Hood, IJI&C 9.2, says that Thomas "gets the most important facts right" but still "presents a somewhat tilted view of CIA" and his four subjects. The problem is that the author "concentrates on the most conspicuous covert-action operations and all but ignores the agency's intelligence collection, counterintelligence, and analytical responsibilities." In addition, the focus is on failed activities, while the "more successful covert action (CA) operations are mentioned only in passing, if at all." Garthoff, PSQ 111.3, finds that Thomas has developed "a well informed and insightful portrait." His protagonists "come alive" through his "deft biographic historical accounts."
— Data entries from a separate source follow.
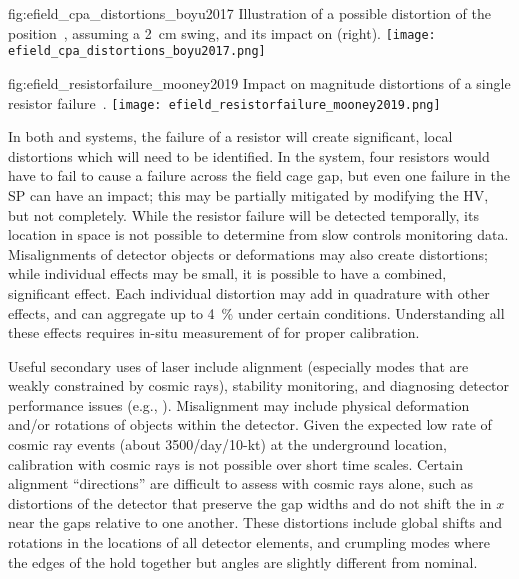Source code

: \begin{dunefigure}{fig:efield_cpa_distortions_boyu2017}
{Illustration of a possible distortion of the  position~\cite{bib:yu2017a}, assuming a \SI{2}{\cm} swing, and its impact on \efield (right).}
\texttt{[image: efield\_cpa\_distortions\_boyu2017.png]}
\end{dunefigure}

\begin{dunefigure}{fig:efield_resistorfailure_mooney2019}
{Impact on \efield magnitude distortions of a single  resistor failure~\cite{bib:mooney2019a}.}
\texttt{[image: efield\_resistorfailure\_mooney2019.png]}
\end{dunefigure}

In both \single and \dual systems, the failure of a resistor will create significant, local \efield distortions which will need to be identified. In the \dual system, four resistors would have to fail to cause a failure across the field cage gap, but even one failure in the SP can have an impact; this may be partially mitigated by modifying the HV, but not completely. While the resistor failure will be detected temporally, its location in space is not possible to determine from slow controls monitoring data. Misalignments of detector objects or deformations may also create  \efield distortions; while individual effects may be small, it is possible to have a combined, significant effect.
Each individual \efield distortion may add in quadrature with other effects, and can aggregate up to \SI{4}{\%} under certain conditions. Understanding all these effects requires in-situ measurement of \efield for proper calibration. 

Useful secondary uses of laser include alignment (especially modes that are weakly constrained by cosmic rays),
stability monitoring, and diagnosing detector performance issues
(e.g., ).  
Misalignment may include physical deformation and/or rotations of objects within the detector. Given the expected low rate of cosmic ray events (about 3500/day/10-kt) at the underground location, calibration with cosmic rays is not possible over short time scales. Certain alignment ``directions''  are difficult to assess with cosmic rays alone, such as distortions of the detector that preserve the gap widths and do not shift the  in $x$ near the gaps relative to one another.
These distortions include global shifts and rotations in the locations of all detector elements, and crumpling modes where the edges of the  hold together but angles are slightly different from nominal.   

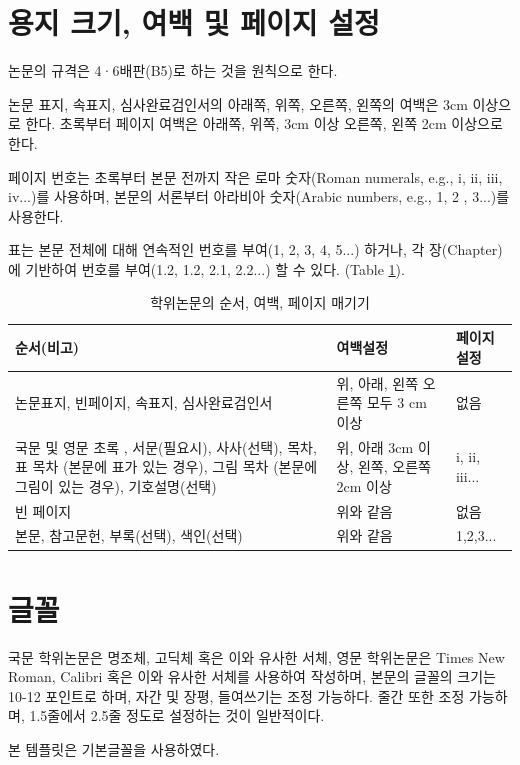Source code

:\documentclass[11pt]{report}
\numberwithin{figure}{chapter}
\begin{document}
\section{용지 크기, 여백 및 페이지 설정} \label{sec:papersize}
논문의 규격은 4·6배판(B5)로 하는 것을 원칙으로 한다.

논문 표지, 속표지, 심사완료검인서의 아래쪽, 위쪽, 오른쪽, 왼쪽의 여백은 3cm 이상으로 한다. 초록부터 페이지 여백은 아래쪽, 위쪽, 3cm 이상 오른쪽, 왼쪽 2cm 이상으로 한다.

페이지 번호는 초록부터 본문 전까지 작은 로마 숫자(Roman numerals, e.g., i, ii, iii, iv...)를 사용하며, 본문의 서론부터 아라비아 숫자(Arabic numbers, e.g., 1, 2 , 3...)를 사용한다.

표는 본문 전체에 대해 연속적인 번호를 부여(1, 2, 3, 4, 5...) 하거나, 각 장(Chapter)에 기반하여 번호를 부여(1.2, 1.2, 2.1, 2.2...) 할 수 있다. (Table \ref{tab:Organizing and formatting}).

\renewcommand\tablename{표}
\begin{table}
\caption{학위논문의 순서, 여백, 페이지 매기기}
\label{tab:Organizing and formatting}
\vspace{0.5cm}
\begin{tabular}{ m{7cm} m{3cm} m{2cm}}
\hline
순서(비고) & 여백설정& 페이지설정\\\hline
논문표지, 빈페이지, 속표지, 심사완료검인서  &	 위, 아래, 왼쪽 오른쪽 모두 3 cm 이상	&	없음\\\hline
국문 및 영문 초록 , 서문(필요시), 사사(선택), 목차, 표 목차 (본문에 표가 있는 경우), 그림 목차 (본문에 그림이 있는 경우), 기호설명(선택)	& 위, 아래 3cm 이상, 왼쪽, 오른쪽 2cm 이상  &  i, ii, iii...         \\\hline		
빈 페이지 & 위와 같음 & 없음\\\hline
본문, 참고문헌, 부록(선택), 색인(선택) & 위와 같음 & 1,2,3...	\\\hline

\end{tabular}
\end{table}

\section{글꼴} \label{sec:font}
국문 학위논문은 명조체, 고딕체 혹은 이와 유사한 서체, 영문 학위논문은 Times New Roman, Calibri 혹은 이와 유사한 서체를 사용하여 작성하며, 본문의 글꼴의 크기는 10-12 포인트로 하며, 자간 및 장평, 들여쓰기는 조정 가능하다. 줄간 또한 조정 가능하며, 1.5줄에서 2.5줄 정도로 설정하는 것이 일반적이다. \par 
본 템플릿은 기본글꼴을 사용하였다.\par 
\end{document}
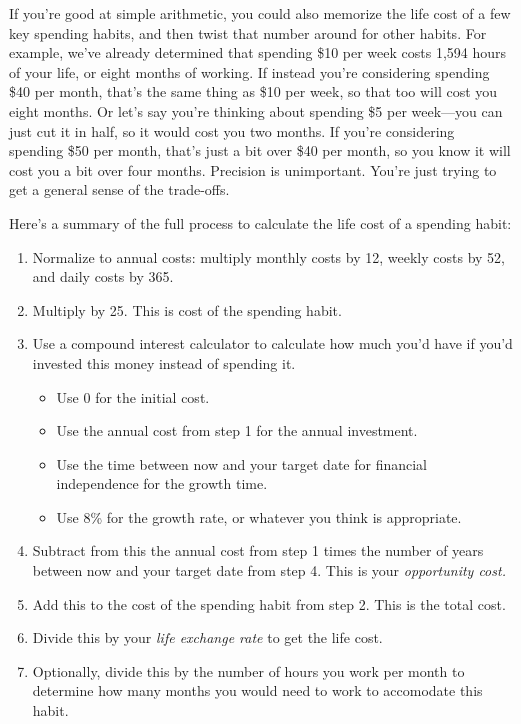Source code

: If you're good at simple arithmetic, you could also memorize the life cost of a few key spending habits, and then twist that number around for other habits. For example, we've already determined that spending \$10 per week costs 1,594 hours of your life, or eight months of working. If instead you're considering spending \$40 per month, that's the same thing as \$10 per week, so that too will cost you eight months. Or let's say you're thinking about spending \$5 per week---you can just cut it in half, so it would cost you two months. If you're considering spending \$50 per month, that's just a bit over \$40 per month, so you know it will cost you a bit over four months. Precision is unimportant. You're just trying to get a general sense of the trade-offs.

Here's a summary of the full process to calculate the life cost of a spending habit:

\begin{enumerate}
\item Normalize to annual costs: multiply monthly costs by 12, weekly costs by 52, and daily costs by 365.
\item Multiply by 25. This is cost of the spending habit.
\item Use a compound interest calculator to calculate how much you'd have if you'd invested this money instead of spending it.
\begin{itemize}
\item Use 0 for the initial cost.
\item Use the annual cost from step 1 for the annual investment.
\item Use the time between now and your target date for financial independence for the growth time.
\item Use 8\% for the growth rate, or whatever you think is appropriate.
\end{itemize}
\item Subtract from this the annual cost from step 1 times the number of years between now and your target date from step 4. This is your \emph{opportunity cost.}
\item Add this to the cost of the spending habit from step 2. This is the total cost.
\item Divide this by your \emph{life exchange rate} to get the life cost.
\item Optionally, divide this by the number of hours you work per month to determine how many months you would need to work to accomodate this habit.
\end{enumerate}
To Waller, WIR 14.6, the book "at times unduly accentuates the negative" in analyzing the role of its protagonists in the Cold War. In addition, "to suggest that CIA was a club for the elite romping in a world-sized playpen is simply wrong." Thomas has failed to see that the "greatest significance" of his work "was in the remarkableness of the CIA's beginnings." Fromkin, FA 75.1 (Jan.-Feb. 1996), believes "Thomas argues persuasively that many of the qualities apparent in CIA covert activities in the formative years of the agency reflect traits of personality common to the Wall Streeters, who were its leaders in those days, and who were products of the same schools, law firms, banks, and clubs."